(Document images with source code)
* * *
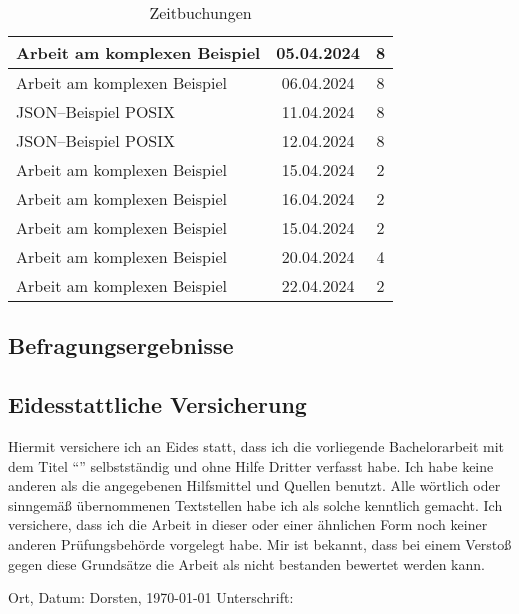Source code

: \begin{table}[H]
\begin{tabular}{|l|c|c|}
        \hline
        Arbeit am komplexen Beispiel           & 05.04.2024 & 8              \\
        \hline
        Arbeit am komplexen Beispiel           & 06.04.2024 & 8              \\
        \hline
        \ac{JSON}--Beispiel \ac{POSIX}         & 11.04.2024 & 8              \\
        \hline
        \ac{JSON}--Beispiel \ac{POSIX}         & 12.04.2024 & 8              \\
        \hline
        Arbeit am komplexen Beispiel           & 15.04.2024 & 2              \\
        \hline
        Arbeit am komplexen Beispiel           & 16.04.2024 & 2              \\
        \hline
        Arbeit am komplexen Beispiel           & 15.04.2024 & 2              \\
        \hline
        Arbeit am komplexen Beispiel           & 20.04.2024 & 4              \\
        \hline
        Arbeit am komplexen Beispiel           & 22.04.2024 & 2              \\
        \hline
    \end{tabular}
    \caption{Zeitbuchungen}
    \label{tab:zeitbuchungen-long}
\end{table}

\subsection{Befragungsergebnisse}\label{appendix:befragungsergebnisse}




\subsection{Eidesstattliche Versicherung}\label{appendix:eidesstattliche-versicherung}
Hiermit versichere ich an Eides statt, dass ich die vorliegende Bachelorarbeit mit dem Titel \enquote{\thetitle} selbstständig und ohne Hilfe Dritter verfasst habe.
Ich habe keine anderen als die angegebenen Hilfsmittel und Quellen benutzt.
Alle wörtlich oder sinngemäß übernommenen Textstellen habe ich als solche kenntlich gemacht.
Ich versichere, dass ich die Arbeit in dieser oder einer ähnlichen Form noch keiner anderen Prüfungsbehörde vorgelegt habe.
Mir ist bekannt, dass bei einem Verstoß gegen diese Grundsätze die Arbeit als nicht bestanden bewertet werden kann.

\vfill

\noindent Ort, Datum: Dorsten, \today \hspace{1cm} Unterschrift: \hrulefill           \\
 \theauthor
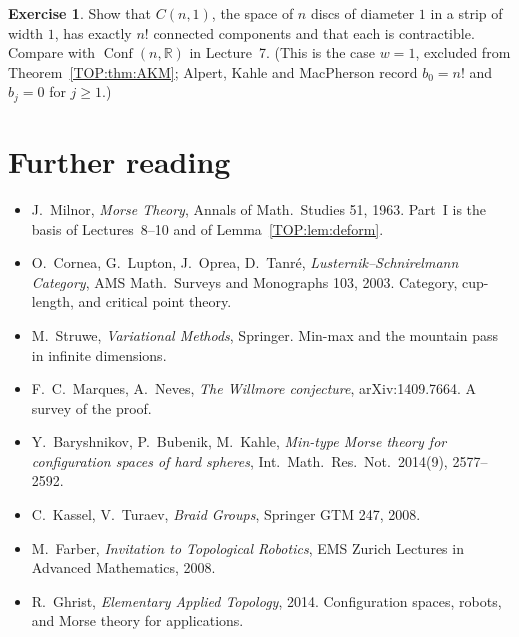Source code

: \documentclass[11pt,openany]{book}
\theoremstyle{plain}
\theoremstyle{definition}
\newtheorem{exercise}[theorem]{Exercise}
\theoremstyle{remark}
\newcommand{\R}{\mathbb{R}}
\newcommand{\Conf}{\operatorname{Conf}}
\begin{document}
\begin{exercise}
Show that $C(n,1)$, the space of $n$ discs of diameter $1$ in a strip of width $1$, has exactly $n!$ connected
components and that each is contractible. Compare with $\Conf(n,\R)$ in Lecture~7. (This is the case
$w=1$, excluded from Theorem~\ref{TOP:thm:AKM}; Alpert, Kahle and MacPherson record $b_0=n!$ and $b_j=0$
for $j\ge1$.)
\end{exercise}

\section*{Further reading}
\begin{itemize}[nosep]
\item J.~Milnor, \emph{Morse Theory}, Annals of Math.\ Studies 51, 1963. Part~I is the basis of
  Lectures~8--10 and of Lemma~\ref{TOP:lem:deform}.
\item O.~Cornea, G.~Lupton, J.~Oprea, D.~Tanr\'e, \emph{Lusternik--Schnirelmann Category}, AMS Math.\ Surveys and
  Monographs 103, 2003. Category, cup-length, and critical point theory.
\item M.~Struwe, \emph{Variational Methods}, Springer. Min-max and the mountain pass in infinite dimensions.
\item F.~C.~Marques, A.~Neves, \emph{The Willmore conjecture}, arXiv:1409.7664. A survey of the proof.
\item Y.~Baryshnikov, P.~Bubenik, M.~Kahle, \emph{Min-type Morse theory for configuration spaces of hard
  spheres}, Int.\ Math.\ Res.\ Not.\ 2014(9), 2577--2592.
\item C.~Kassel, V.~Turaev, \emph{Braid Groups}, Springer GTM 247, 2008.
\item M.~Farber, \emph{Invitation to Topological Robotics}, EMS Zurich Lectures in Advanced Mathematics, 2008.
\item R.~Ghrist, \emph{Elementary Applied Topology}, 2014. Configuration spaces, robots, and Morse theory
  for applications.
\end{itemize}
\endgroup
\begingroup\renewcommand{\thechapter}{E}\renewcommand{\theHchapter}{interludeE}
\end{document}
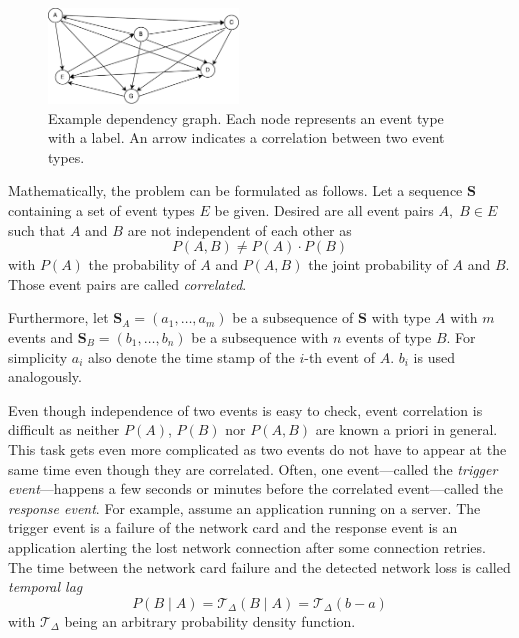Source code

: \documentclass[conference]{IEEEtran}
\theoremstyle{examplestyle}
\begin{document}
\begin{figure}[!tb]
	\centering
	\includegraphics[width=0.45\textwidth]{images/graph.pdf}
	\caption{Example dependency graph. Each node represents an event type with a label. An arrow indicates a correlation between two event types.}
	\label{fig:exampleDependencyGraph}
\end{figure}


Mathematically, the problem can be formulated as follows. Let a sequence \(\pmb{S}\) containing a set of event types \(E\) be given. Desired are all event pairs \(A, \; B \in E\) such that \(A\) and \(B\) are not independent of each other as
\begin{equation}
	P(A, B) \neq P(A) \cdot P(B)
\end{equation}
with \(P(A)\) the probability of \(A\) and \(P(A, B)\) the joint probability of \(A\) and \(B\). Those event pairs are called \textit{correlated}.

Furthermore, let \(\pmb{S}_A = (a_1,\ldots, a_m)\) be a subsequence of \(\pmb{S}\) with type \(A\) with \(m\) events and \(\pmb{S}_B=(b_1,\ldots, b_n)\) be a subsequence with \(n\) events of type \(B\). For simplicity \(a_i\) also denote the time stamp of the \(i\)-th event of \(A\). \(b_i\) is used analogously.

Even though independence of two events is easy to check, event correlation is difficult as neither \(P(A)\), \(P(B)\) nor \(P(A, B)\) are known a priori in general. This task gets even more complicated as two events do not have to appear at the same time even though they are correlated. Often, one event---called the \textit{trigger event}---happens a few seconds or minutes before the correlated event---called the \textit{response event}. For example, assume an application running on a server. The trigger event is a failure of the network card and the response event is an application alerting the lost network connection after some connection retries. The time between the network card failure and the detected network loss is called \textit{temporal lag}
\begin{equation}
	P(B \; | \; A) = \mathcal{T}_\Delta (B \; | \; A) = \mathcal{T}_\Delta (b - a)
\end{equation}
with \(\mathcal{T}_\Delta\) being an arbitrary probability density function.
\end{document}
* * *
▸ What you have to do
Verbatim copy with pictures excluded: write out the records above in full.

▸ Task output
Source code

: \begin{table}[H]
\begin{tabular}{|l|c|c|}
        \hline
        Arbeit am komplexen Beispiel           & 05.04.2024 & 8              \\
        \hline
        Arbeit am komplexen Beispiel           & 06.04.2024 & 8              \\
        \hline
        \ac{JSON}--Beispiel \ac{POSIX}         & 11.04.2024 & 8              \\
        \hline
        \ac{JSON}--Beispiel \ac{POSIX}         & 12.04.2024 & 8              \\
        \hline
        Arbeit am komplexen Beispiel           & 15.04.2024 & 2              \\
        \hline
        Arbeit am komplexen Beispiel           & 16.04.2024 & 2              \\
        \hline
        Arbeit am komplexen Beispiel           & 15.04.2024 & 2              \\
        \hline
        Arbeit am komplexen Beispiel           & 20.04.2024 & 4              \\
        \hline
        Arbeit am komplexen Beispiel           & 22.04.2024 & 2              \\
        \hline
    \end{tabular}
    \caption{Zeitbuchungen}
    \label{tab:zeitbuchungen-long}
\end{table}

\subsection{Befragungsergebnisse}\label{appendix:befragungsergebnisse}




\subsection{Eidesstattliche Versicherung}\label{appendix:eidesstattliche-versicherung}
Hiermit versichere ich an Eides statt, dass ich die vorliegende Bachelorarbeit mit dem Titel \enquote{\thetitle} selbstständig und ohne Hilfe Dritter verfasst habe.
Ich habe keine anderen als die angegebenen Hilfsmittel und Quellen benutzt.
Alle wörtlich oder sinngemäß übernommenen Textstellen habe ich als solche kenntlich gemacht.
Ich versichere, dass ich die Arbeit in dieser oder einer ähnlichen Form noch keiner anderen Prüfungsbehörde vorgelegt habe.
Mir ist bekannt, dass bei einem Verstoß gegen diese Grundsätze die Arbeit als nicht bestanden bewertet werden kann.

\vfill

\noindent Ort, Datum: Dorsten, \today \hspace{1cm} Unterschrift: \hrulefill           \\
 \theauthor
Source code

: \documentclass[11pt,openany]{book}
\theoremstyle{plain}
\theoremstyle{definition}
\newtheorem{exercise}[theorem]{Exercise}
\theoremstyle{remark}
\newcommand{\R}{\mathbb{R}}
\newcommand{\Conf}{\operatorname{Conf}}
\begin{document}
\begin{exercise}
Show that $C(n,1)$, the space of $n$ discs of diameter $1$ in a strip of width $1$, has exactly $n!$ connected
components and that each is contractible. Compare with $\Conf(n,\R)$ in Lecture~7. (This is the case
$w=1$, excluded from Theorem~\ref{TOP:thm:AKM}; Alpert, Kahle and MacPherson record $b_0=n!$ and $b_j=0$
for $j\ge1$.)
\end{exercise}

\section*{Further reading}
\begin{itemize}[nosep]
\item J.~Milnor, \emph{Morse Theory}, Annals of Math.\ Studies 51, 1963. Part~I is the basis of
  Lectures~8--10 and of Lemma~\ref{TOP:lem:deform}.
\item O.~Cornea, G.~Lupton, J.~Oprea, D.~Tanr\'e, \emph{Lusternik--Schnirelmann Category}, AMS Math.\ Surveys and
  Monographs 103, 2003. Category, cup-length, and critical point theory.
\item M.~Struwe, \emph{Variational Methods}, Springer. Min-max and the mountain pass in infinite dimensions.
\item F.~C.~Marques, A.~Neves, \emph{The Willmore conjecture}, arXiv:1409.7664. A survey of the proof.
\item Y.~Baryshnikov, P.~Bubenik, M.~Kahle, \emph{Min-type Morse theory for configuration spaces of hard
  spheres}, Int.\ Math.\ Res.\ Not.\ 2014(9), 2577--2592.
\item C.~Kassel, V.~Turaev, \emph{Braid Groups}, Springer GTM 247, 2008.
\item M.~Farber, \emph{Invitation to Topological Robotics}, EMS Zurich Lectures in Advanced Mathematics, 2008.
\item R.~Ghrist, \emph{Elementary Applied Topology}, 2014. Configuration spaces, robots, and Morse theory
  for applications.
\end{itemize}
\endgroup
\begingroup\renewcommand{\thechapter}{E}\renewcommand{\theHchapter}{interludeE}
\end{document}
Source code

: \documentclass[conference]{IEEEtran}
\theoremstyle{examplestyle}
\begin{document}
\begin{figure}[!tb]
	\centering
	\includegraphics[width=0.45\textwidth]{images/graph.pdf}
	\caption{Example dependency graph. Each node represents an event type with a label. An arrow indicates a correlation between two event types.}
	\label{fig:exampleDependencyGraph}
\end{figure}


Mathematically, the problem can be formulated as follows. Let a sequence \(\pmb{S}\) containing a set of event types \(E\) be given. Desired are all event pairs \(A, \; B \in E\) such that \(A\) and \(B\) are not independent of each other as
\begin{equation}
	P(A, B) \neq P(A) \cdot P(B)
\end{equation}
with \(P(A)\) the probability of \(A\) and \(P(A, B)\) the joint probability of \(A\) and \(B\). Those event pairs are called \textit{correlated}.

Furthermore, let \(\pmb{S}_A = (a_1,\ldots, a_m)\) be a subsequence of \(\pmb{S}\) with type \(A\) with \(m\) events and \(\pmb{S}_B=(b_1,\ldots, b_n)\) be a subsequence with \(n\) events of type \(B\). For simplicity \(a_i\) also denote the time stamp of the \(i\)-th event of \(A\). \(b_i\) is used analogously.

Even though independence of two events is easy to check, event correlation is difficult as neither \(P(A)\), \(P(B)\) nor \(P(A, B)\) are known a priori in general. This task gets even more complicated as two events do not have to appear at the same time even though they are correlated. Often, one event---called the \textit{trigger event}---happens a few seconds or minutes before the correlated event---called the \textit{response event}. For example, assume an application running on a server. The trigger event is a failure of the network card and the response event is an application alerting the lost network connection after some connection retries. The time between the network card failure and the detected network loss is called \textit{temporal lag}
\begin{equation}
	P(B \; | \; A) = \mathcal{T}_\Delta (B \; | \; A) = \mathcal{T}_\Delta (b - a)
\end{equation}
with \(\mathcal{T}_\Delta\) being an arbitrary probability density function.
\end{document}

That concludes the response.